### Problem requirements
Return each line of the data below verbatim; pictures are to be left out.
*** The records
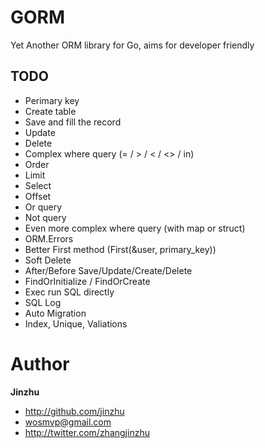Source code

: # GORM

Yet Another ORM library for Go, aims for developer friendly

## TODO
* Perimary key
* Create table
* Save and fill the record
* Update
* Delete
* Complex where query (= / > / < / <> / in)
* Order
* Limit
* Select
* Offset
* Or query
* Not query
* Even more complex where query (with map or struct)
* ORM.Errors
* Better First method (First(&user, primary_key))
* Soft Delete
* After/Before Save/Update/Create/Delete
* FindOrInitialize / FindOrCreate
* Exec run SQL directly
* SQL Log
* Auto Migration
* Index, Unique, Valiations

# Author

**Jinzhu**

* <http://github.com/jinzhu>
* <wosmvp@gmail.com>
* <http://twitter.com/zhangjinzhu>
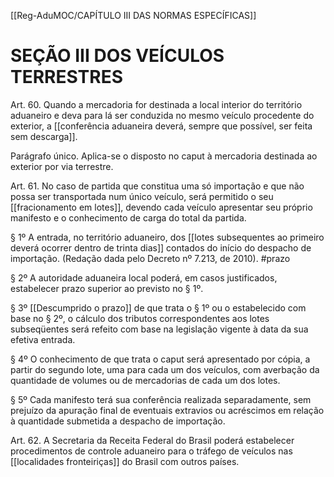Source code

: [[Reg-AduMOC/CAPÍTULO III DAS NORMAS ESPECÍFICAS]]

# SEÇÃO III DOS VEÍCULOS TERRESTRES

Art. 60. Quando a mercadoria for destinada a local interior
do território aduaneiro e deva para lá ser conduzida no
mesmo veículo procedente do exterior, a [[conferência aduaneira deverá, sempre que possível, ser feita sem descarga]].

Parágrafo único. Aplica-se o disposto no caput à mercadoria
destinada ao exterior por via terrestre.

Art. 61. No caso de partida que constitua uma só importação
e que não possa ser transportada num único veículo, será
permitido o seu [[fracionamento em lotes]], devendo cada
veículo apresentar seu próprio manifesto e o conhecimento
de carga do total da partida.

§ 1º A entrada, no território aduaneiro, dos [[lotes subsequentes ao primeiro deverá ocorrer dentro de trinta dias]] contados do início do despacho de importação.
(Redação dada pelo Decreto nº 7.213, de 2010). #prazo

§ 2º A autoridade aduaneira local poderá, em casos
justificados, estabelecer prazo superior ao previsto no § 1º.

§ 3º [[Descumprido o prazo]] de que trata o § 1º ou o
estabelecido com base no § 2º, o cálculo dos tributos
correspondentes aos lotes subseqüentes será refeito com
base na legislação vigente à data da sua efetiva entrada.

§ 4º O conhecimento de que trata o caput será apresentado
por cópia, a partir do segundo lote, uma para cada um dos
veículos, com averbação da quantidade de volumes ou de
mercadorias de cada um dos lotes.

§ 5º Cada manifesto terá sua conferência realizada
separadamente, sem prejuízo da apuração final de eventuais
extravios ou acréscimos em relação à quantidade submetida
a despacho de importação.

Art. 62. A Secretaria da Receita Federal do Brasil poderá
estabelecer procedimentos de controle aduaneiro para o
tráfego de veículos nas [[localidades fronteiriças]] do Brasil com
outros países.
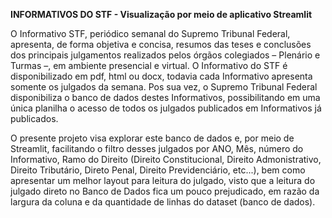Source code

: **INFORMATIVOS DO STF - Visualização por meio de aplicativo Streamlit**

O Informativo STF, periódico semanal do Supremo Tribunal Federal, apresenta, de forma objetiva e concisa, resumos das teses e conclusões dos principais julgamentos realizados pelos órgãos colegiados – Plenário e Turmas –, em ambiente presencial e virtual. O Informativo do STF é disponibilizado em pdf, html ou docx, todavia cada Informativo apresenta somente os julgados da semana. Pos sua vez, o Supremo Tribunal Federal disponibiliza o banco de dados destes Informativos, possibilitando em uma única planilha o acesso de todos os julgados publicados em Informativos já publicados.

O presente projeto visa explorar este banco de dados e, por meio de Streamlit, facilitando o filtro desses julgados por ANO, Mês, número do Informativo, Ramo do Direito (Direito Constitucional, Direito Admonistrativo, Direito Tributário, Direto Penal, Direito Previdenciário, etc...), bem como apresentar um melhor layout para leitura do julgado, visto que a leitura do julgado direto no Banco de Dados fica um pouco prejudicado, em razão da largura da coluna e da quantidade de linhas do dataset (banco de dados).  





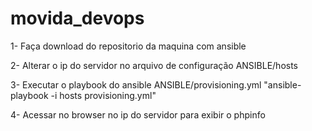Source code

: # movida_devops

1- Faça download do repositorio da maquina com ansible 

2- Alterar o ip do servidor no arquivo de configuração ANSIBLE/hosts

3- Executar o playbook do ansible ANSIBLE/provisioning.yml  "ansible-playbook -i hosts provisioning.yml"

4- Acessar no browser no ip do servidor para exibir o phpinfo

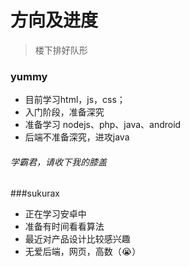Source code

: # 方向及进度
> 楼下排好队形

### yummy
 - 目前学习html，js，css；
 - 入门阶段，准备深究
 - 准备学习 nodejs、php、java、android
 - 后端不准备深究，进攻java

 
###### 学霸君，请收下我的膝盖


###sukurax

 - 正在学习安卓中
 - 准备有时间看看算法
 - 最近对产品设计比较感兴趣
 - 无爱后端，网页，高数（😭）

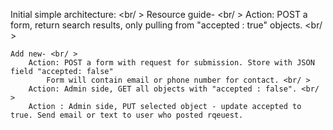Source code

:Initial simple architecture: <br/ >
	Resource guide- <br/ >
		Action: POST a form, return search results, only pulling from "accepted : true" objects. <br/ >
		
	Add new- <br/ >
		Action: POST a form with request for submission. Store with JSON field "accepted: false"
			Form will contain email or phone number for contact. <br/ >
		Action: Admin side, GET all objects with "accepted : false". <br/ >
		Action : Admin side, PUT selected object - update accepted to true. Send email or text to user who posted rqeuest.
******
### Reply
Source code

: # GORM

Yet Another ORM library for Go, aims for developer friendly

## TODO
* Perimary key
* Create table
* Save and fill the record
* Update
* Delete
* Complex where query (= / > / < / <> / in)
* Order
* Limit
* Select
* Offset
* Or query
* Not query
* Even more complex where query (with map or struct)
* ORM.Errors
* Better First method (First(&user, primary_key))
* Soft Delete
* After/Before Save/Update/Create/Delete
* FindOrInitialize / FindOrCreate
* Exec run SQL directly
* SQL Log
* Auto Migration
* Index, Unique, Valiations

# Author

**Jinzhu**

* <http://github.com/jinzhu>
* <wosmvp@gmail.com>
* <http://twitter.com/zhangjinzhu>
Source code

: [[Reg-AduMOC/CAPÍTULO III DAS NORMAS ESPECÍFICAS]]

# SEÇÃO III DOS VEÍCULOS TERRESTRES

Art. 60. Quando a mercadoria for destinada a local interior
do território aduaneiro e deva para lá ser conduzida no
mesmo veículo procedente do exterior, a [[conferência aduaneira deverá, sempre que possível, ser feita sem descarga]].

Parágrafo único. Aplica-se o disposto no caput à mercadoria
destinada ao exterior por via terrestre.

Art. 61. No caso de partida que constitua uma só importação
e que não possa ser transportada num único veículo, será
permitido o seu [[fracionamento em lotes]], devendo cada
veículo apresentar seu próprio manifesto e o conhecimento
de carga do total da partida.

§ 1º A entrada, no território aduaneiro, dos [[lotes subsequentes ao primeiro deverá ocorrer dentro de trinta dias]] contados do início do despacho de importação.
(Redação dada pelo Decreto nº 7.213, de 2010). #prazo

§ 2º A autoridade aduaneira local poderá, em casos
justificados, estabelecer prazo superior ao previsto no § 1º.

§ 3º [[Descumprido o prazo]] de que trata o § 1º ou o
estabelecido com base no § 2º, o cálculo dos tributos
correspondentes aos lotes subseqüentes será refeito com
base na legislação vigente à data da sua efetiva entrada.

§ 4º O conhecimento de que trata o caput será apresentado
por cópia, a partir do segundo lote, uma para cada um dos
veículos, com averbação da quantidade de volumes ou de
mercadorias de cada um dos lotes.

§ 5º Cada manifesto terá sua conferência realizada
separadamente, sem prejuízo da apuração final de eventuais
extravios ou acréscimos em relação à quantidade submetida
a despacho de importação.

Art. 62. A Secretaria da Receita Federal do Brasil poderá
estabelecer procedimentos de controle aduaneiro para o
tráfego de veículos nas [[localidades fronteiriças]] do Brasil com
outros países.
Source code

: **INFORMATIVOS DO STF - Visualização por meio de aplicativo Streamlit**

O Informativo STF, periódico semanal do Supremo Tribunal Federal, apresenta, de forma objetiva e concisa, resumos das teses e conclusões dos principais julgamentos realizados pelos órgãos colegiados – Plenário e Turmas –, em ambiente presencial e virtual. O Informativo do STF é disponibilizado em pdf, html ou docx, todavia cada Informativo apresenta somente os julgados da semana. Pos sua vez, o Supremo Tribunal Federal disponibiliza o banco de dados destes Informativos, possibilitando em uma única planilha o acesso de todos os julgados publicados em Informativos já publicados.

O presente projeto visa explorar este banco de dados e, por meio de Streamlit, facilitando o filtro desses julgados por ANO, Mês, número do Informativo, Ramo do Direito (Direito Constitucional, Direito Admonistrativo, Direito Tributário, Direto Penal, Direito Previdenciário, etc...), bem como apresentar um melhor layout para leitura do julgado, visto que a leitura do julgado direto no Banco de Dados fica um pouco prejudicado, em razão da largura da coluna e da quantidade de linhas do dataset (banco de dados).  





Source code

: # movida_devops

1- Faça download do repositorio da maquina com ansible 

2- Alterar o ip do servidor no arquivo de configuração ANSIBLE/hosts

3- Executar o playbook do ansible ANSIBLE/provisioning.yml  "ansible-playbook -i hosts provisioning.yml"

4- Acessar no browser no ip do servidor para exibir o phpinfo

Source code

: # 方向及进度
> 楼下排好队形

### yummy
 - 目前学习html，js，css；
 - 入门阶段，准备深究
 - 准备学习 nodejs、php、java、android
 - 后端不准备深究，进攻java

 
###### 学霸君，请收下我的膝盖


###sukurax

 - 正在学习安卓中
 - 准备有时间看看算法
 - 最近对产品设计比较感兴趣
 - 无爱后端，网页，高数（😭）

Source code

:Initial simple architecture: <br/ >
	Resource guide- <br/ >
		Action: POST a form, return search results, only pulling from "accepted : true" objects. <br/ >
		
	Add new- <br/ >
		Action: POST a form with request for submission. Store with JSON field "accepted: false"
			Form will contain email or phone number for contact. <br/ >
		Action: Admin side, GET all objects with "accepted : false". <br/ >
		Action : Admin side, PUT selected object - update accepted to true. Send email or text to user who posted rqeuest.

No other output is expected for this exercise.